■ Work request: Transcribe exactly the span of lines that begins the records and ends with the line holding "Total length ($\geq$ 25000", both boundary lines included.

■ Records from a dataset:

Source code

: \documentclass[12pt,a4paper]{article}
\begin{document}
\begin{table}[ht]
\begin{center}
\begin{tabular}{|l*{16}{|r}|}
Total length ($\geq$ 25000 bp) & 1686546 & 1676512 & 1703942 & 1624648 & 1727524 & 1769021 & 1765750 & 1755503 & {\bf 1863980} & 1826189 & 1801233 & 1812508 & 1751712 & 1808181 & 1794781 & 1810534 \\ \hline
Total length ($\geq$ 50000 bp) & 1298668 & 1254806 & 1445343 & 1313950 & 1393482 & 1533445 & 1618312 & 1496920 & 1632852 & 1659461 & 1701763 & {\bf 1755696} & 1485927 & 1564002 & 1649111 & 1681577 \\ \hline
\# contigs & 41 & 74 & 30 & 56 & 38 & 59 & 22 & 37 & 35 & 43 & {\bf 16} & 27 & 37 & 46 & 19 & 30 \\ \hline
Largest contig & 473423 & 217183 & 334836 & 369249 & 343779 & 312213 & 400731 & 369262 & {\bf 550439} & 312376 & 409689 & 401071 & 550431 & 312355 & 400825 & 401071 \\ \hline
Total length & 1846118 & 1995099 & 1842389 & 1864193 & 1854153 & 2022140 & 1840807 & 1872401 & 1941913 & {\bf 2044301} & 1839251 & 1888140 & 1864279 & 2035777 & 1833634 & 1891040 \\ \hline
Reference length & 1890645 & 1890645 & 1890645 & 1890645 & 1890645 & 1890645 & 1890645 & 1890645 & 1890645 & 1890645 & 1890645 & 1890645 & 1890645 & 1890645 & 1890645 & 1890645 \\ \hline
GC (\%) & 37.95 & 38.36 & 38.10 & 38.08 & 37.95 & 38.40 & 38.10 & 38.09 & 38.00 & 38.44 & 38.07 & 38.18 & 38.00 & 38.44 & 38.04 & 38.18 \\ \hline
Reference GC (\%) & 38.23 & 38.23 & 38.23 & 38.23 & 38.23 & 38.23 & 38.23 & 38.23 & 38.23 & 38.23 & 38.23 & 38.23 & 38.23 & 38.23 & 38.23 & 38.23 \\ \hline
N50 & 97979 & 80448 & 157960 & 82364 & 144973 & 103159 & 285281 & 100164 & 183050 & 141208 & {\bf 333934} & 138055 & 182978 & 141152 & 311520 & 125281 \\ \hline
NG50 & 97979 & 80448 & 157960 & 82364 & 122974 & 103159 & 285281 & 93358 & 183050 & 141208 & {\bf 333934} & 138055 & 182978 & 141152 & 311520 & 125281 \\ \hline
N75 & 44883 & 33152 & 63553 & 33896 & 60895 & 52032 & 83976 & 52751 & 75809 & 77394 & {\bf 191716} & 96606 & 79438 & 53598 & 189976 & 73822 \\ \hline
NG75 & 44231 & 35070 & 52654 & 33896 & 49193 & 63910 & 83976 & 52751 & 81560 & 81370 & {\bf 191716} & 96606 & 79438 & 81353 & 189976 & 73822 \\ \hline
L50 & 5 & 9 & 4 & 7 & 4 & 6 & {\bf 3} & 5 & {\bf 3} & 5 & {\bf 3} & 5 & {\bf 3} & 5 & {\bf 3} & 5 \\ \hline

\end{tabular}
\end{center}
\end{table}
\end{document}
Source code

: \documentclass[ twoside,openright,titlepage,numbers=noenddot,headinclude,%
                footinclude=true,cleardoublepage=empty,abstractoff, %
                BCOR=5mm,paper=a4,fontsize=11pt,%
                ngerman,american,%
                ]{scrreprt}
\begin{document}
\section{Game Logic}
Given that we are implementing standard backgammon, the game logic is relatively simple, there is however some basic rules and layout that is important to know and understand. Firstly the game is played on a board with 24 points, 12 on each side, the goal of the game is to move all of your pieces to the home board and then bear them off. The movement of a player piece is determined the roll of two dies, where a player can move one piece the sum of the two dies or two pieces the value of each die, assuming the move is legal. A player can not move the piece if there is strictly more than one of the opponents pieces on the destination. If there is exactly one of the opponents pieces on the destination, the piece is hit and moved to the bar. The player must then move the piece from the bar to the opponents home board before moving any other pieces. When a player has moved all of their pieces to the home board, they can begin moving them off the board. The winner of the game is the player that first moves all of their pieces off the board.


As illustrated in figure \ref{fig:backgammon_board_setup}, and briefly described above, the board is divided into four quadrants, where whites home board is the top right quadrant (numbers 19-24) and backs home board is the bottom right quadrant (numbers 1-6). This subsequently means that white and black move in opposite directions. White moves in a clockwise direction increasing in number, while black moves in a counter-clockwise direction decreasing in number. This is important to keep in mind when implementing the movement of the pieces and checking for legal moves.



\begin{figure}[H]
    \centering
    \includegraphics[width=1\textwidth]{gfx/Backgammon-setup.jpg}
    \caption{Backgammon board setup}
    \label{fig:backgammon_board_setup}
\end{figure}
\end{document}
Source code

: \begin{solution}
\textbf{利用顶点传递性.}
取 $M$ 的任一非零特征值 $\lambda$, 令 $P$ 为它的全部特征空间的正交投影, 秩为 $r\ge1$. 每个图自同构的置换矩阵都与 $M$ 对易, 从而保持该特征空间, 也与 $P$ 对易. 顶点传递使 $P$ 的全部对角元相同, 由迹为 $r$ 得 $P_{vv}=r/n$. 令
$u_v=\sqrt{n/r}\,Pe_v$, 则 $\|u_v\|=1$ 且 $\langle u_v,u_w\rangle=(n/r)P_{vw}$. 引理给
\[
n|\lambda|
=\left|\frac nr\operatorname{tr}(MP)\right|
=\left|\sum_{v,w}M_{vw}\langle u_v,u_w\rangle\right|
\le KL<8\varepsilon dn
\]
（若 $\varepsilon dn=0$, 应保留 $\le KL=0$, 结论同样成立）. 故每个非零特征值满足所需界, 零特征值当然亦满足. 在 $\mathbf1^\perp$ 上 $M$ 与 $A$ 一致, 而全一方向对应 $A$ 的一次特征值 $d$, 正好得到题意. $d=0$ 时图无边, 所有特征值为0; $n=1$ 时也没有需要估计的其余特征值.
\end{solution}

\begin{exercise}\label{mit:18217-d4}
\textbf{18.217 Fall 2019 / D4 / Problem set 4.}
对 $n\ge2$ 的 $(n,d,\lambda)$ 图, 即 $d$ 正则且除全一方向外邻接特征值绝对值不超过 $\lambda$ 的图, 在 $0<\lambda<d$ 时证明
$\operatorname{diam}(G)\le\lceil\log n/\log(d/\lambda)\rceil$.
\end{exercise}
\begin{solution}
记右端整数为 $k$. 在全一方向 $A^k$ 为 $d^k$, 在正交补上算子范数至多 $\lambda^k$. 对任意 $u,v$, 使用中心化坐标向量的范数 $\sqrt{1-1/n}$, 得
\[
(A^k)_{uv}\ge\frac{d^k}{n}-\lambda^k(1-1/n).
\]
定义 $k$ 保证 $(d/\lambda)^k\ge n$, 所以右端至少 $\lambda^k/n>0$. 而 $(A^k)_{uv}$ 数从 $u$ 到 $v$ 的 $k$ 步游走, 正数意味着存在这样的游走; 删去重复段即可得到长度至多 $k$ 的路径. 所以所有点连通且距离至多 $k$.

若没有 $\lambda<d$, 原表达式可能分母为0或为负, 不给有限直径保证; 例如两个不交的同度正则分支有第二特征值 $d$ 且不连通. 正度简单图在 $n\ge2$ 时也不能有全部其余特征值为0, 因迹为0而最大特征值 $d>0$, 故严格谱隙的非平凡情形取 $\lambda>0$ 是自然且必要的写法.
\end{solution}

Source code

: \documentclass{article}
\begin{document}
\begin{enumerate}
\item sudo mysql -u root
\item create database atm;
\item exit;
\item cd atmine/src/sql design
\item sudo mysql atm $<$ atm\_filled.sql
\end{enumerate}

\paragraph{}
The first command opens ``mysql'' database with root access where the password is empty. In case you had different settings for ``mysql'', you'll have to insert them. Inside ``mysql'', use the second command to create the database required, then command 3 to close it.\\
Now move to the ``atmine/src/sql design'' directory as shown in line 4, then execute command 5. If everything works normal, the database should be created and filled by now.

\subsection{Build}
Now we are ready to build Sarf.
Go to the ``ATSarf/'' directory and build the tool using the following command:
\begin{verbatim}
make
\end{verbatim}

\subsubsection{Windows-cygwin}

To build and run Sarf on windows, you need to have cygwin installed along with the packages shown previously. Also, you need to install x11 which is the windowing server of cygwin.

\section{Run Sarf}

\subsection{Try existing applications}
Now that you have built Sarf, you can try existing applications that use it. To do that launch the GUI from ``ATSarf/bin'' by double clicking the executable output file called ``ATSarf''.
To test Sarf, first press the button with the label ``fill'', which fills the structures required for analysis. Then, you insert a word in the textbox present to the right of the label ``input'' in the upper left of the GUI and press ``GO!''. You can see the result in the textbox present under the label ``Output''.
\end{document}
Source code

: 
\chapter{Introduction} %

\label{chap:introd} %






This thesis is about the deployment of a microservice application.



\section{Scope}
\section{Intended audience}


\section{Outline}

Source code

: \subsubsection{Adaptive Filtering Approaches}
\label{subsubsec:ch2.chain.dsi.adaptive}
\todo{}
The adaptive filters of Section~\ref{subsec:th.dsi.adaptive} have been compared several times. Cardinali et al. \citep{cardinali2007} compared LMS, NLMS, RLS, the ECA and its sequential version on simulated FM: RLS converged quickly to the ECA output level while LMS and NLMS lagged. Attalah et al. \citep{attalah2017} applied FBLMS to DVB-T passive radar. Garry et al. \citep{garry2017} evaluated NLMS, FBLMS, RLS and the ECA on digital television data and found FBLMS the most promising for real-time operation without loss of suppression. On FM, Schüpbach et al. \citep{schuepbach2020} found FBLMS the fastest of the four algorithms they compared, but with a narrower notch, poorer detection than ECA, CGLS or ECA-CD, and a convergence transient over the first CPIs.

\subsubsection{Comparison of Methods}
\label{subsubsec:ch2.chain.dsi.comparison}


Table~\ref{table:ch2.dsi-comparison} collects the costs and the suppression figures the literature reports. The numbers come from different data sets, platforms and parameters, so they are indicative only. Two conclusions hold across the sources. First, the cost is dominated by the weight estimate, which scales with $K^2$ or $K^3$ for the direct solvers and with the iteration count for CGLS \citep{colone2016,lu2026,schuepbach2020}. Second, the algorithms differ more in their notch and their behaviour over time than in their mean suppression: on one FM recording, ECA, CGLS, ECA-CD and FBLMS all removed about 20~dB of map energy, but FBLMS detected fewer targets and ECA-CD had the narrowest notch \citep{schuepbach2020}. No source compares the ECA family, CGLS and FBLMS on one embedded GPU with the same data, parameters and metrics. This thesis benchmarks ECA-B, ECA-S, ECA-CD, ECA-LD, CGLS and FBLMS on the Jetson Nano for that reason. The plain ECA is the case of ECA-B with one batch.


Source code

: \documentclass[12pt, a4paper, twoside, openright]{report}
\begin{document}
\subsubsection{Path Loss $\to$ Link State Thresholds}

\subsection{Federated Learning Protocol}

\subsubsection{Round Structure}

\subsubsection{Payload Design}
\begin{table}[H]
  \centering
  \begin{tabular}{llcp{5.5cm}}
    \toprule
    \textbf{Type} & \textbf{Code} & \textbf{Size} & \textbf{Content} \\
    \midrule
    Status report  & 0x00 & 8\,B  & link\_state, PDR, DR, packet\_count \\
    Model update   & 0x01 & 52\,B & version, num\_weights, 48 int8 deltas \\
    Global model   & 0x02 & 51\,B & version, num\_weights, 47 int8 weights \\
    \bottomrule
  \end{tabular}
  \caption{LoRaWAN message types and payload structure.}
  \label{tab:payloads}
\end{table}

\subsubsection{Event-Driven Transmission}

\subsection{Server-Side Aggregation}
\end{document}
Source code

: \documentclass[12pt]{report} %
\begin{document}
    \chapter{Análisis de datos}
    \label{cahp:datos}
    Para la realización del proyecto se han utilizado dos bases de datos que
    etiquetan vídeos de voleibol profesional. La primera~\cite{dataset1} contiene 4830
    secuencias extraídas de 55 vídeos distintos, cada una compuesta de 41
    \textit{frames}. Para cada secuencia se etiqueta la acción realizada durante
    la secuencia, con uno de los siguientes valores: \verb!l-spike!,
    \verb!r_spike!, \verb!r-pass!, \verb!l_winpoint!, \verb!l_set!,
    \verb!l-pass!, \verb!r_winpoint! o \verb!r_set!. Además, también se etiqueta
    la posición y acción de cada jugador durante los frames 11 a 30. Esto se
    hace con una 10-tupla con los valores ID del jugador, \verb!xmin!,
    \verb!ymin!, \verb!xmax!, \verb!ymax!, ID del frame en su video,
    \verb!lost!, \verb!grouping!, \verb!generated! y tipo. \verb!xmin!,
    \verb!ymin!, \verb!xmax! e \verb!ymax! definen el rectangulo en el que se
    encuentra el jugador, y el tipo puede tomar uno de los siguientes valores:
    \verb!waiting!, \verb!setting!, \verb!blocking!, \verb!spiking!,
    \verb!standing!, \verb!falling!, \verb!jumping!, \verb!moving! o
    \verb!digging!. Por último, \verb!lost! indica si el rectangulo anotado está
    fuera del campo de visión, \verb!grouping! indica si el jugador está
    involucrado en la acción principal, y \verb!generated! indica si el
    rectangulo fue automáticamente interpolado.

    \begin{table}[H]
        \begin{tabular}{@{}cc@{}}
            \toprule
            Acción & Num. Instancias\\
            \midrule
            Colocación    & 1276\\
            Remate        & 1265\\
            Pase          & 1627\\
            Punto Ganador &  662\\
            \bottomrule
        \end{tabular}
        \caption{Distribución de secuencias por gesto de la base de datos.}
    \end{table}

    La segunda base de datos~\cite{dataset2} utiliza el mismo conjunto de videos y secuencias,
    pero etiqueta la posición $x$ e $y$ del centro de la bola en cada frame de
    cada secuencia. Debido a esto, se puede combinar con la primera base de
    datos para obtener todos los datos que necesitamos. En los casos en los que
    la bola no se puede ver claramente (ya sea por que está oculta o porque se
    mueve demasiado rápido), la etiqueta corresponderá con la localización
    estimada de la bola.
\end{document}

■ Task answer:
Source code

: \documentclass[12pt,a4paper]{article}
\begin{document}
\begin{table}[ht]
\begin{center}
\begin{tabular}{|l*{16}{|r}|}
Total length ($\geq$ 25000 bp) & 1686546 & 1676512 & 1703942 & 1624648 & 1727524 & 1769021 & 1765750 & 1755503 & {\bf 1863980} & 1826189 & 1801233 & 1812508 & 1751712 & 1808181 & 1794781 & 1810534 \\ \hline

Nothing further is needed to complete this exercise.